Pictures paired with source code:
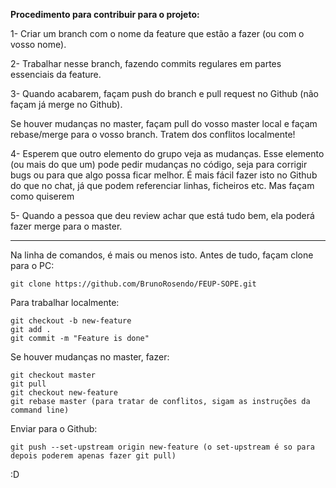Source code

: **Procedimento para contribuir para o projeto:**

1- Criar um branch com o nome da feature que estão a fazer (ou com o vosso nome).

2- Trabalhar nesse branch, fazendo commits regulares em partes essenciais da feature.

3- Quando acabarem, façam push do branch e pull request no Github (não façam já merge no Github).

Se houver mudanças no master, façam pull do vosso master local e façam rebase/merge para o vosso branch. Tratem dos conflitos localmente!

4- Esperem que outro elemento do grupo veja as mudanças. Esse elemento (ou mais do que um) pode pedir mudanças no código, seja para corrigir bugs ou para que algo possa ficar melhor.
É mais fácil fazer isto no Github do que no chat, já que podem referenciar linhas, ficheiros etc. Mas façam como quiserem

5- Quando a pessoa que deu review achar que está tudo bem, ela poderá fazer merge para o master.

****


Na linha de comandos, é mais ou menos isto. Antes de tudo, façam clone para o PC:
```
git clone https://github.com/BrunoRosendo/FEUP-SOPE.git
```

Para trabalhar localmente:
```
git checkout -b new-feature
git add .
git commit -m "Feature is done"
```

Se houver mudanças no master, fazer:
```
git checkout master
git pull
git checkout new-feature
git rebase master (para tratar de conflitos, sigam as instruções da command line)
```

Enviar para o Github:
```
git push --set-upstream origin new-feature (o set-upstream é so para depois poderem apenas fazer git pull)
```
:D
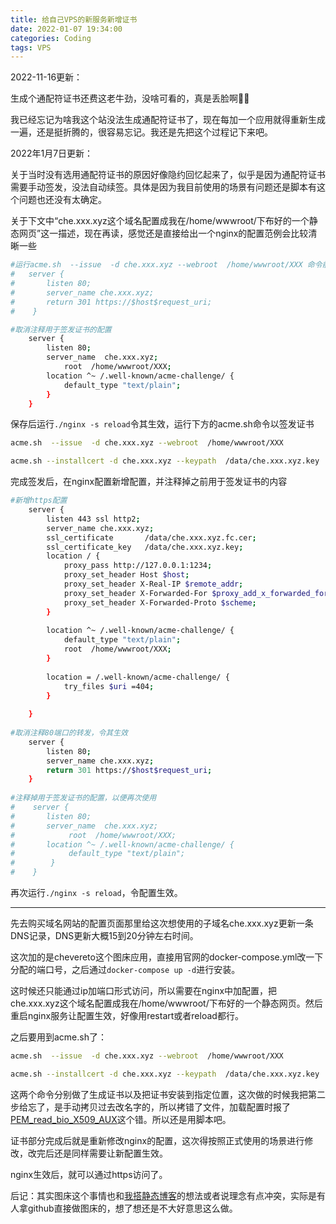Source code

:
 ```yaml
---
title: 给自己VPS的新服务新增证书
date: 2022-01-07 19:34:00
categories: Coding
tags: VPS
---
```


2022-11-16更新：

生成个通配符证书还费这老牛劲，没啥可看的，真是丢脸啊🤦‍♂

<!-- more -->

我已经忘记为啥我这个站没法生成通配符证书了，现在每加一个应用就得重新生成一遍，还是挺折腾的，很容易忘记。我还是先把这个过程记下来吧。

2022年1月7日更新：

关于当时没有选用通配符证书的原因好像隐约回忆起来了，似乎是因为通配符证书需要手动签发，没法自动续签。具体是因为我目前使用的场景有问题还是脚本有这个问题也还没有太确定。

关于下文中“che.xxx.xyz这个域名配置成我在/home/wwwroot/下布好的一个静态网页”这一描述，现在再读，感觉还是直接给出一个nginx的配置范例会比较清晰一些

```bash
#运行acme.sh  --issue  -d che.xxx.xyz --webroot  /home/wwwroot/XXX 命令前，注释掉80端口转发的配置
#   server {
#       listen 80;
#       server_name che.xxx.xyz;
#       return 301 https://$host$request_uri;
#    }

#取消注释用于签发证书的配置    
    server {
        listen 80;
        server_name  che.xxx.xyz;
            root  /home/wwwroot/XXX;
        location ^~ /.well-known/acme-challenge/ {
            default_type "text/plain";
        }
    }
```

保存后运行`./nginx -s reload`令其生效，运行下方的acme.sh命令以签发证书

```bash
acme.sh  --issue  -d che.xxx.xyz --webroot  /home/wwwroot/XXX

acme.sh --installcert -d che.xxx.xyz --keypath  /data/che.xxx.xyz.key  --fullchainpath /data/che.xxx.xyz.fc.cer --reloadcmd  "service nginx reload"
```

完成签发后，在nginx配置新增配置，并注释掉之前用于签发证书的内容

```bash
#新增https配置
    server {
        listen 443 ssl http2;
        server_name che.xxx.xyz;
        ssl_certificate       /data/che.xxx.xyz.fc.cer; 
        ssl_certificate_key   /data/che.xxx.xyz.key;
        location / {
            proxy_pass http://127.0.0.1:1234;
            proxy_set_header Host $host;
            proxy_set_header X-Real-IP $remote_addr;
            proxy_set_header X-Forwarded-For $proxy_add_x_forwarded_for;
            proxy_set_header X-Forwarded-Proto $scheme;
        }     
      
        location ^~ /.well-known/acme-challenge/ {
            default_type "text/plain";
            root  /home/wwwroot/XXX;
        }
    
        location = /.well-known/acme-challenge/ {
            try_files $uri =404;
        }
    
    }
    
#取消注释80端口的转发，令其生效
    server {
        listen 80;
        server_name che.xxx.xyz;
        return 301 https://$host$request_uri;
    }
    
#注释掉用于签发证书的配置，以便再次使用
#    server {
#       listen 80;
#       server_name  che.xxx.xyz;
#            root  /home/wwwroot/XXX;
#       location ^~ /.well-known/acme-challenge/ {
#            default_type "text/plain";
#        }
#    }

```

再次运行`./nginx -s reload`，令配置生效。

***

先去购买域名网站的配置页面那里给这次想使用的子域名che.xxx.xyz更新一条DNS记录，DNS更新大概15到20分钟左右时间。

这次加的是chevereto这个图床应用，直接用官网的docker-compose.yml改一下分配的端口号，之后通过`docker-compose up -d`进行安装。

这时候还只能通过ip加端口形式访问，所以需要在nginx中加配置，把che.xxx.xyz这个域名配置成我在/home/wwwroot/下布好的一个静态网页。然后重启nginx服务让配置生效，好像用restart或者reload都行。

之后要用到acme.sh了：

```bash
acme.sh  --issue  -d che.xxx.xyz --webroot  /home/wwwroot/XXX

acme.sh --installcert -d che.xxx.xyz --keypath  /data/che.xxx.xyz.key  --fullchainpath /data/che.xxx.xyz.fc.cer --reloadcmd  "service nginx reload"
```

这两个命令分别做了生成证书以及把证书安装到指定位置，这次做的时候我把第二步给忘了，是手动拷贝过去改名字的，所以拷错了文件，加载配置时报了[PEM_read_bio_X509_AUX](https://ma.ttias.be/nginx-ssl-certificate-errors-pem_read_bio_x509_aux-pem_read_bio_x509-ssl_ctx_use_privatekey_file/)这个错。所以还是用脚本吧。

证书部分完成后就是重新修改nginx的配置，这次得按照正式使用的场景进行修改，改完后还是同样需要让新配置生效。

nginx生效后，就可以通过https访问了。

后记：其实图床这个事情也和[我搭静态博客](https://mykonakona.github.io/2020/05/27/the-way-I-build-a-static-blog/)的想法或者说理念有点冲突，实际是有人拿github直接做图床的，想了想还是不大好意思这么做。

TASK GOAL => Reproduce each line from the data that has "xyz这个域名配置成我在" in it.

RESULT OF THIS EXERCISE =>
关于下文中“che.xxx.xyz这个域名配置成我在/home/wwwroot/下布好的一个静态网页”这一描述，现在再读，感觉还是直接给出一个nginx的配置范例会比较清晰一些
这时候还只能通过ip加端口形式访问，所以需要在nginx中加配置，把che.xxx.xyz这个域名配置成我在/home/wwwroot/下布好的一个静态网页。然后重启nginx服务让配置生效，好像用restart或者reload都行。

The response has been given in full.